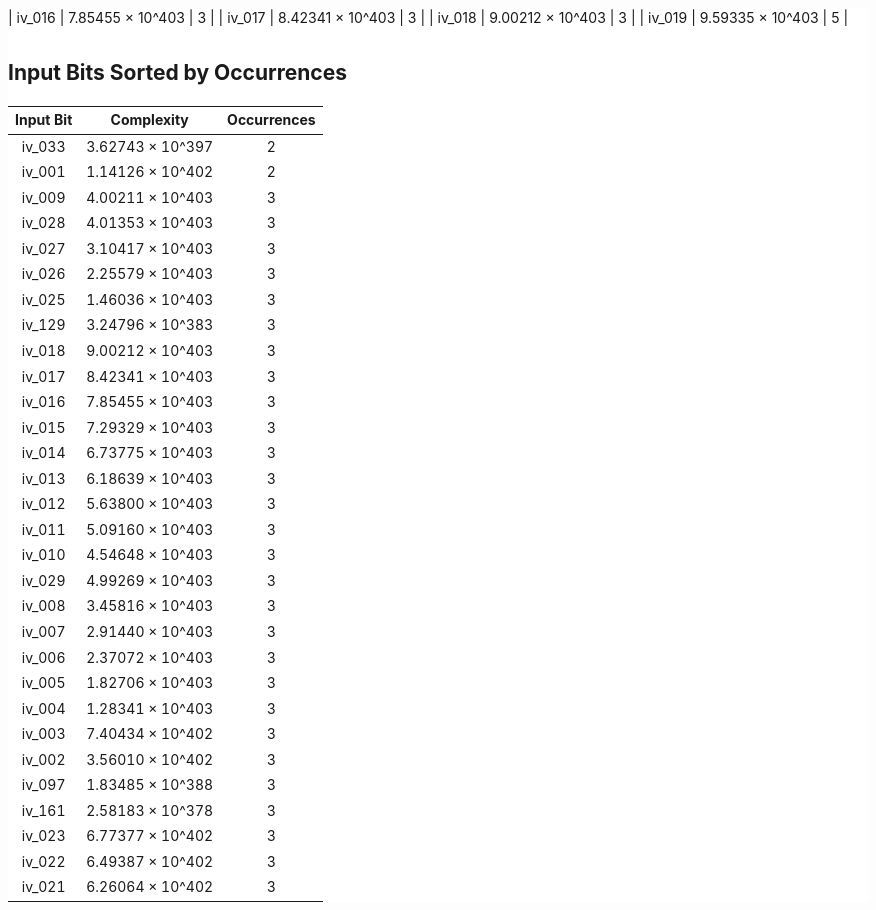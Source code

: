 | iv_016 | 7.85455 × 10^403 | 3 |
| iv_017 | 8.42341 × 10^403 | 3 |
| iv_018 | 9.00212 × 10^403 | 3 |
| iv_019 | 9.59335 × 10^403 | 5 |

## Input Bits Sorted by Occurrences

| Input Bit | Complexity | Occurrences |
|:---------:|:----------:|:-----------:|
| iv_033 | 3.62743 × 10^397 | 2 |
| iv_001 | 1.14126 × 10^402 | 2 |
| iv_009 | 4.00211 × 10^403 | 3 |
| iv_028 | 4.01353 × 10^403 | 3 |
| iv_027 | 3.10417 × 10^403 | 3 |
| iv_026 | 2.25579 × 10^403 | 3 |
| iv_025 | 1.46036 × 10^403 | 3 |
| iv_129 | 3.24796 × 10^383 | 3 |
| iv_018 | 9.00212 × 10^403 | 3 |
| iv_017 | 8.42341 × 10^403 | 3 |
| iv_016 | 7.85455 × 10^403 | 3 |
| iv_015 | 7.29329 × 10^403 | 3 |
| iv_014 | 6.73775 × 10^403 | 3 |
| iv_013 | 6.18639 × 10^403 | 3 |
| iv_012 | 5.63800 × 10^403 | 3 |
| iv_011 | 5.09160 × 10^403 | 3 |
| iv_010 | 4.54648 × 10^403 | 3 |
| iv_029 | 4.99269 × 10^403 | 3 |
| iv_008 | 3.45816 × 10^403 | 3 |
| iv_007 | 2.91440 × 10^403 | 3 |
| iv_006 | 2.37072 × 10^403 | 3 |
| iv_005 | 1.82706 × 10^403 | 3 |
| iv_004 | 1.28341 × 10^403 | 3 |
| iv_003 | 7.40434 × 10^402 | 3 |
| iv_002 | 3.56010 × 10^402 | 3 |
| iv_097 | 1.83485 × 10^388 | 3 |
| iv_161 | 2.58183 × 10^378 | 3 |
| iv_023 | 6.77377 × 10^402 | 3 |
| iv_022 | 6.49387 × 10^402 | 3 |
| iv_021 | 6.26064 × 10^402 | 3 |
_ _ _ _ _ _ _
* [WORK REQUEST]: An exact, image-free transcription of all the records above is needed.

* [SOLUTION]:
Source code

: | iv_016 | 7.85455 × 10^403 | 3 |
| iv_017 | 8.42341 × 10^403 | 3 |
| iv_018 | 9.00212 × 10^403 | 3 |
| iv_019 | 9.59335 × 10^403 | 5 |

## Input Bits Sorted by Occurrences

| Input Bit | Complexity | Occurrences |
|:---------:|:----------:|:-----------:|
| iv_033 | 3.62743 × 10^397 | 2 |
| iv_001 | 1.14126 × 10^402 | 2 |
| iv_009 | 4.00211 × 10^403 | 3 |
| iv_028 | 4.01353 × 10^403 | 3 |
| iv_027 | 3.10417 × 10^403 | 3 |
| iv_026 | 2.25579 × 10^403 | 3 |
| iv_025 | 1.46036 × 10^403 | 3 |
| iv_129 | 3.24796 × 10^383 | 3 |
| iv_018 | 9.00212 × 10^403 | 3 |
| iv_017 | 8.42341 × 10^403 | 3 |
| iv_016 | 7.85455 × 10^403 | 3 |
| iv_015 | 7.29329 × 10^403 | 3 |
| iv_014 | 6.73775 × 10^403 | 3 |
| iv_013 | 6.18639 × 10^403 | 3 |
| iv_012 | 5.63800 × 10^403 | 3 |
| iv_011 | 5.09160 × 10^403 | 3 |
| iv_010 | 4.54648 × 10^403 | 3 |
| iv_029 | 4.99269 × 10^403 | 3 |
| iv_008 | 3.45816 × 10^403 | 3 |
| iv_007 | 2.91440 × 10^403 | 3 |
| iv_006 | 2.37072 × 10^403 | 3 |
| iv_005 | 1.82706 × 10^403 | 3 |
| iv_004 | 1.28341 × 10^403 | 3 |
| iv_003 | 7.40434 × 10^402 | 3 |
| iv_002 | 3.56010 × 10^402 | 3 |
| iv_097 | 1.83485 × 10^388 | 3 |
| iv_161 | 2.58183 × 10^378 | 3 |
| iv_023 | 6.77377 × 10^402 | 3 |
| iv_022 | 6.49387 × 10^402 | 3 |
| iv_021 | 6.26064 × 10^402 | 3 |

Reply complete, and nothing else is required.